## Exercise input
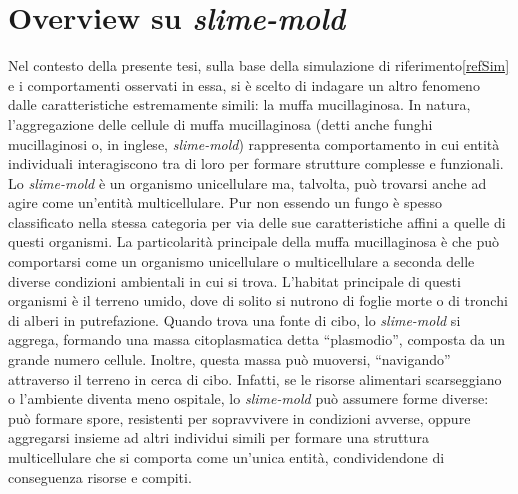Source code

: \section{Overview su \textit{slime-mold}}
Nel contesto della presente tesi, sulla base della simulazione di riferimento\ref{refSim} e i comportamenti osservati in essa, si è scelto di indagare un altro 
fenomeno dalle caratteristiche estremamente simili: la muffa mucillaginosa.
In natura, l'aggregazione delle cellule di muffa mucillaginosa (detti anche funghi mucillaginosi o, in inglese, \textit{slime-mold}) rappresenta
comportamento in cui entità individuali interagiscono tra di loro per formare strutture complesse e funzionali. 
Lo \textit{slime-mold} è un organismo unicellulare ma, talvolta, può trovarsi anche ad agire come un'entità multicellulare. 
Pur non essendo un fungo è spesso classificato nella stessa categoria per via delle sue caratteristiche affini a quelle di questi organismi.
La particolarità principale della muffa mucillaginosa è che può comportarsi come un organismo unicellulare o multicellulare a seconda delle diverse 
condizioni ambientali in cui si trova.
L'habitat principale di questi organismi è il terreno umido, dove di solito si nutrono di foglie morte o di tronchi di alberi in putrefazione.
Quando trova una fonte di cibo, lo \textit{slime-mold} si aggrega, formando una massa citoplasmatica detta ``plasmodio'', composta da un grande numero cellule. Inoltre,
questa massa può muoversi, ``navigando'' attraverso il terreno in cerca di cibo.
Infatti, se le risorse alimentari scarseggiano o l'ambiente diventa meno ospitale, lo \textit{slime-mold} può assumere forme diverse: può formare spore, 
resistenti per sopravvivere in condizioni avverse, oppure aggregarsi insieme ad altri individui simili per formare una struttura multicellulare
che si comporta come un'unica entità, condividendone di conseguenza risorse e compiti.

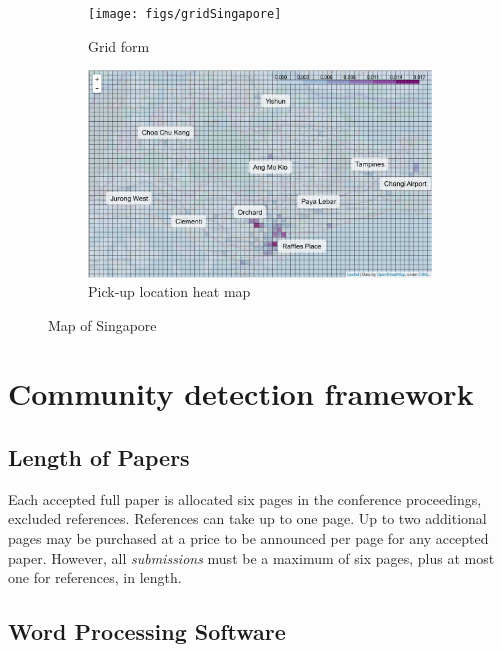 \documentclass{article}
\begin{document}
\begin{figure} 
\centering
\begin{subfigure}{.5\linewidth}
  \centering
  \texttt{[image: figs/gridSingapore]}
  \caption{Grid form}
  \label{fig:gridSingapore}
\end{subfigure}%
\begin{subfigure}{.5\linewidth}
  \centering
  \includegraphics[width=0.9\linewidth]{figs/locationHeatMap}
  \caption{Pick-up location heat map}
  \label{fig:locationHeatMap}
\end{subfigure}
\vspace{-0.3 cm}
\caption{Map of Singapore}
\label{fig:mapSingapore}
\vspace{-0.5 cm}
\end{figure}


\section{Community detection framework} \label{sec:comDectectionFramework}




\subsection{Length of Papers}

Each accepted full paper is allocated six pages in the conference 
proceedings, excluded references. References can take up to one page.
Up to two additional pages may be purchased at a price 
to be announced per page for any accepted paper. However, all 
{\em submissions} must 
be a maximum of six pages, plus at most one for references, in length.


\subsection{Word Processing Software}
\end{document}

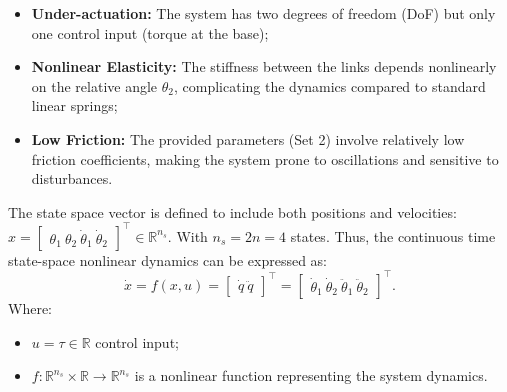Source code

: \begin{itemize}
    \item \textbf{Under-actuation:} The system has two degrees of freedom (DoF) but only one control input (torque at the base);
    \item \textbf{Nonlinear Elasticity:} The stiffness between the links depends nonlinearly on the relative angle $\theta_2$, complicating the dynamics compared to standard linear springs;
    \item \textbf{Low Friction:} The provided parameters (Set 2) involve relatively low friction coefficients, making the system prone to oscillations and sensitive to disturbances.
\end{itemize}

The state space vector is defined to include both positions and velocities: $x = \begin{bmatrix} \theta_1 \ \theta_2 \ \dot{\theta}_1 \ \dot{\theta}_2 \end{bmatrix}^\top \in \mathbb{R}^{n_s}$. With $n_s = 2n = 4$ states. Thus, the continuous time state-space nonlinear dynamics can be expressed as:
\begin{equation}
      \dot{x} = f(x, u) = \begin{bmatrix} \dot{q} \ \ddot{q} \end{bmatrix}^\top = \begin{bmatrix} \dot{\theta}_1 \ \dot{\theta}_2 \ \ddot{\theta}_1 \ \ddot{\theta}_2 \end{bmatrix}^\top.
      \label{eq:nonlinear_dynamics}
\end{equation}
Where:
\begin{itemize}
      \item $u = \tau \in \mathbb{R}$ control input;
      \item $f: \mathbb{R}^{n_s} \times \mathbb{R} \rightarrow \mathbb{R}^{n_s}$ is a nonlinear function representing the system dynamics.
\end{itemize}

## What you need to do
The exercise is to copy out every line above that has the word "caption" in it.

## Solution to this problem
  \caption{Grid form}
  \caption{Pick-up location heat map}
\caption{Map of Singapore}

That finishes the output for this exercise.